▸ Problem to work on:
Each line in the data holding "filled" should be listed.

▸ Stored data entries:
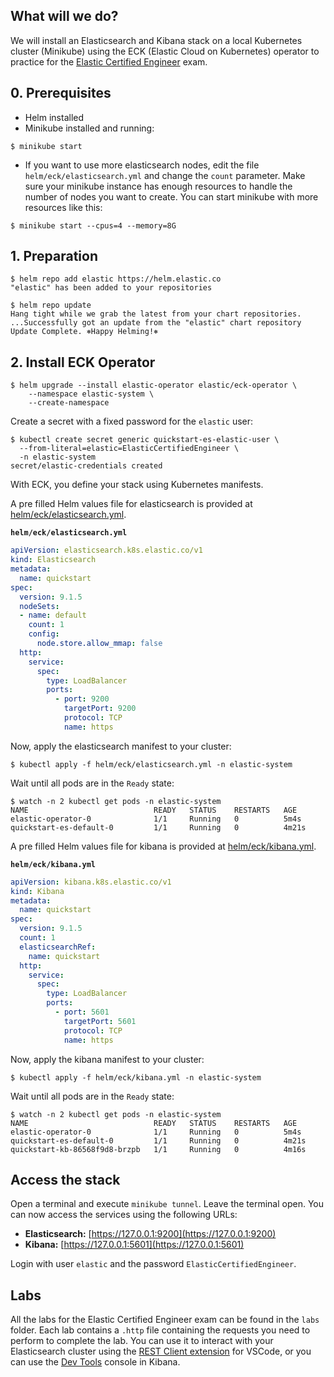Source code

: ## What will we do?

We will install an Elasticsearch and Kibana stack on a local Kubernetes cluster (Minikube) using the ECK (Elastic Cloud on Kubernetes) operator to practice for the [Elastic Certified Engineer](https://www.elastic.co/training/elastic-certified-engineer-exam) exam.

## 0. Prerequisites

- Helm installed
- Minikube installed and running:

```console
$ minikube start
```

- If you want to use more elasticsearch nodes, edit the file `helm/eck/elasticsearch.yml` and change the `count` parameter. Make sure your minikube instance has enough resources to handle the number of nodes you want to create. You can start minikube with more resources like this:

```console
$ minikube start --cpus=4 --memory=8G
```

## 1. Preparation

```console
$ helm repo add elastic https://helm.elastic.co
"elastic" has been added to your repositories

$ helm repo update
Hang tight while we grab the latest from your chart repositories.
...Successfully got an update from the "elastic" chart repository
Update Complete. ⎈Happy Helming!⎈
```

## 2. Install ECK Operator

```console
$ helm upgrade --install elastic-operator elastic/eck-operator \
    --namespace elastic-system \
    --create-namespace
```

Create a secret with a fixed password for the `elastic` user:

```console
$ kubectl create secret generic quickstart-es-elastic-user \
  --from-literal=elastic=ElasticCertifiedEngineer \
  -n elastic-system
secret/elastic-credentials created
```

With ECK, you define your stack using Kubernetes manifests.

A pre filled Helm values file for elasticsearch is provided at [helm/eck/elasticsearch.yml]().

**`helm/eck/elasticsearch.yml`**
```yaml
apiVersion: elasticsearch.k8s.elastic.co/v1
kind: Elasticsearch
metadata:
  name: quickstart
spec:
  version: 9.1.5
  nodeSets:
  - name: default
    count: 1
    config:
      node.store.allow_mmap: false
  http:
    service:
      spec:
        type: LoadBalancer
        ports:
          - port: 9200
            targetPort: 9200
            protocol: TCP
            name: https
```

Now, apply the elasticsearch manifest to your cluster:

```console
$ kubectl apply -f helm/eck/elasticsearch.yml -n elastic-system
```

Wait until all pods are in the `Ready` state:

```console
$ watch -n 2 kubectl get pods -n elastic-system
NAME                            READY   STATUS    RESTARTS   AGE
elastic-operator-0              1/1     Running   0          5m4s
quickstart-es-default-0         1/1     Running   0          4m21s
```

A pre filled Helm values file for kibana is provided at [helm/eck/kibana.yml]().

**`helm/eck/kibana.yml`**
```yaml
apiVersion: kibana.k8s.elastic.co/v1
kind: Kibana
metadata:
  name: quickstart
spec:
  version: 9.1.5
  count: 1
  elasticsearchRef:
    name: quickstart
  http:
    service:
      spec:
        type: LoadBalancer
        ports:
          - port: 5601
            targetPort: 5601
            protocol: TCP
            name: https
```

Now, apply the kibana manifest to your cluster:

```console
$ kubectl apply -f helm/eck/kibana.yml -n elastic-system
```

Wait until all pods are in the `Ready` state:

```console
$ watch -n 2 kubectl get pods -n elastic-system
NAME                            READY   STATUS    RESTARTS   AGE
elastic-operator-0              1/1     Running   0          5m4s
quickstart-es-default-0         1/1     Running   0          4m21s
quickstart-kb-86568f9d8-brzpb   1/1     Running   0          4m16s
```

## Access the stack

Open a terminal and execute `minikube tunnel`. Leave the terminal open. You can now access the services using the following URLs:

- **Elasticsearch:** [https://127.0.0.1:9200](https://127.0.0.1:9200)
- **Kibana:** [https://127.0.0.1:5601](https://127.0.0.1:5601)

Login with user `elastic` and the password `ElasticCertifiedEngineer`.

## Labs

All the labs for the Elastic Certified Engineer exam can be found in the `labs` folder. Each lab contains a `.http` file containing the requests you need to perform to complete the lab. You can use it to interact with your Elasticsearch cluster using the [REST Client extension](https://marketplace.visualstudio.com/items?itemName=humao.rest-client) for VSCode, or you can use the [Dev Tools](https://127.0.0.1:5601/app/dev_tools) console in Kibana.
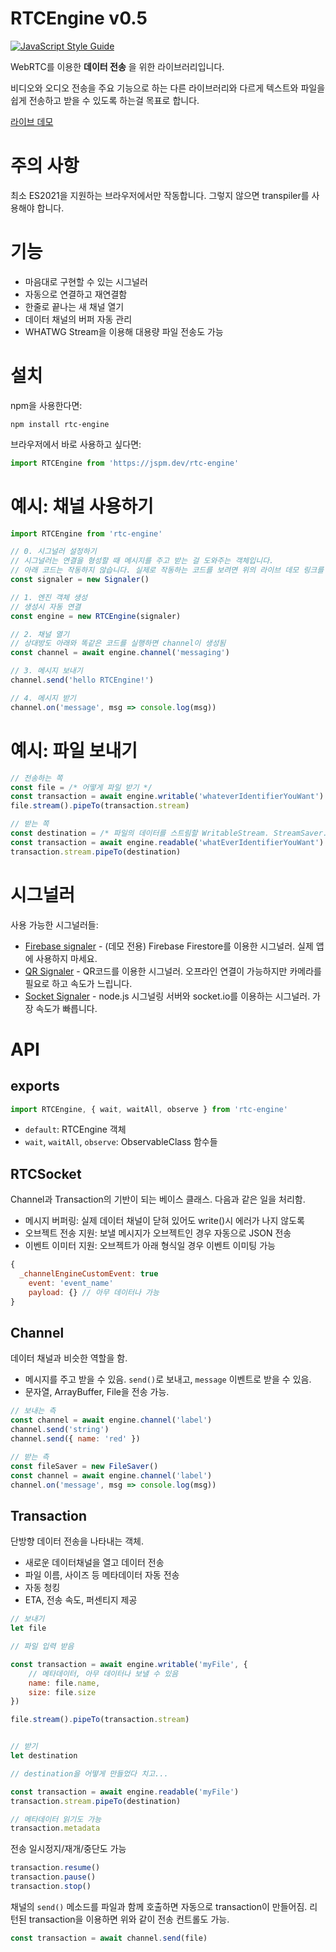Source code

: # RTCEngine v0.5

[![JavaScript Style Guide](https://cdn.rawgit.com/standard/standard/master/badge.svg)](https://github.com/standard/standard)

WebRTC를 이용한 __데이터 전송__ 을 위한 라이브러리입니다. 

비디오와 오디오 전송을 주요 기능으로 하는 다른 라이브러리와 다르게 텍스트와 파일을 쉽게 전송하고 받을 수 있도록 하는걸 목표로 합니다.

[라이브 데모](https://stackblitz.com/edit/js-5nfron?file=index.js)

# 주의 사항
최소 ES2021을 지원하는 브라우저에서만 작동합니다. 그렇지 않으면 transpiler를 사용해야 합니다.

# 기능
- 마음대로 구현할 수 있는 시그널러
- 자동으로 연결하고 재연결함
- 한줄로 끝나는 새 채널 열기
- 데이터 채널의 버퍼 자동 관리
- WHATWG Stream을 이용해 대용량 파일 전송도 가능

# 설치
npm을 사용한다면: 
```
npm install rtc-engine
```

브라우저에서 바로 사용하고 싶다면:
```javascript
import RTCEngine from 'https://jspm.dev/rtc-engine'
```

# 예시: 채널 사용하기
```javascript
import RTCEngine from 'rtc-engine'

// 0. 시그널러 설정하기
// 시그널러는 연결을 형성할 때 메시지를 주고 받는 걸 도와주는 객체입니다.
// 아래 코드는 작동하지 않습니다. 실제로 작동하는 코드를 보려면 위의 라이브 데모 링크를 따라가세요.
const signaler = new Signaler()

// 1. 엔진 객체 생성
// 생성시 자동 연결
const engine = new RTCEngine(signaler)

// 2. 채널 열기
// 상대방도 아래와 똑같은 코드를 실행하면 channel이 생성됨
const channel = await engine.channel('messaging')

// 3. 메시지 보내기
channel.send('hello RTCEngine!')

// 4. 메시지 받기
channel.on('message', msg => console.log(msg))
```

# 예시: 파일 보내기
```javascript
// 전송하는 쪽
const file = /* 어떻게 파일 받기 */
const transaction = await engine.writable('whateverIdentifierYouWant')
file.stream().pipeTo(transaction.stream)

// 받는 쪽
const destination = /* 파일의 데이터를 스트림할 WritableStream. StreamSaver.js같은거 사용 가능 */
const transaction = await engine.readable('whatEverIdentifierYouWant')
transaction.stream.pipeTo(destination)
```

# 시그널러
사용 가능한 시그널러들:
 - [Firebase signaler](https://github.com/Quasar-Kim/rtc-engine-signaler-firebase) - (데모 전용) Firebase Firestore를 이용한 시그널러. 실제 앱에 사용하지 마세요.
 - [QR Signaler](https://github.com/Quasar-Kim/rtc-engine-signaler-qr) - QR코드를 이용한 시그널러. 오프라인 연결이 가능하지만 카메라를 필요로 하고 속도가 느립니다.
 - [Socket Signaler](https://github.com/Quasar-Kim/rtc-engine-signaler-socket) - node.js 시그널링 서버와 socket.io를 이용하는 시그널러. 가장 속도가 빠릅니다.


# API

## exports

```javascript
import RTCEngine, { wait, waitAll, observe } from 'rtc-engine'
```
 - `default`: RTCEngine 객체
 - `wait`, `waitAll`, `observe`: ObservableClass 함수들

## RTCSocket

Channel과 Transaction의 기반이 되는 베이스 클래스. 다음과 같은 일을 처리함.

- 메시지 버퍼링: 실제 데이터 채널이 닫혀 있어도 write()시 에러가 나지 않도록
- 오브젝트 전송 지원: 보낼 메시지가 오브젝트인 경우 자동으로 JSON 전송
- 이벤트 이미터 지원: 오브젝트가 아래 형식일 경우 이벤트 이미팅 가능

```jsx
{
  _channelEngineCustomEvent: true
	event: 'event_name'
	payload: {} // 아무 데이터나 가능 
}
```

## Channel

데이터 채널과 비슷한 역할을 함.
- 메시지를 주고 받을 수 있음. `send()`로 보내고, `message` 이벤트로 받을 수 있음.
- 문자열, ArrayBuffer, File을 전송 가능.

```jsx
// 보내는 측
const channel = await engine.channel('label')
channel.send('string')
channel.send({ name: 'red' })

// 받는 측
const fileSaver = new FileSaver()
const channel = await engine.channel('label')
channel.on('message', msg => console.log(msg))
```

## Transaction

단방향 데이터 전송을 나타내는 객체.

- 새로운 데이터채널을 열고 데이터 전송
- 파일 이름, 사이즈 등 메타데이터 자동 전송
- 자동 청킹
- ETA, 전송 속도, 퍼센티지 제공

```jsx
// 보내기
let file

// 파일 입력 받음

const transaction = await engine.writable('myFile', {
    // 메타데이터, 아무 데이터나 보낼 수 있음
    name: file.name,
    size: file.size
})

file.stream().pipeTo(transaction.stream)


// 받기
let destination

// destination을 어떻게 만들었다 치고...

const transaction = await engine.readable('myFile')
transaction.stream.pipeTo(destination)

// 메타데이터 읽기도 가능
transaction.metadata
```

전송 일시정지/재개/중단도 가능
```jsx
transaction.resume()
transaction.pause()
transaction.stop()
```

채널의 `send()` 메소드를 파일과 함께 호출하면 자동으로 transaction이 만들어짐. 리턴된 transaction을 이용하면 위와 같이 전송 컨트롤도 가능.

```javascript
const transaction = await channel.send(file)
```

▸ Written answer:
A pre filled Helm values file for elasticsearch is provided at [helm/eck/elasticsearch.yml]().
A pre filled Helm values file for kibana is provided at [helm/eck/kibana.yml]().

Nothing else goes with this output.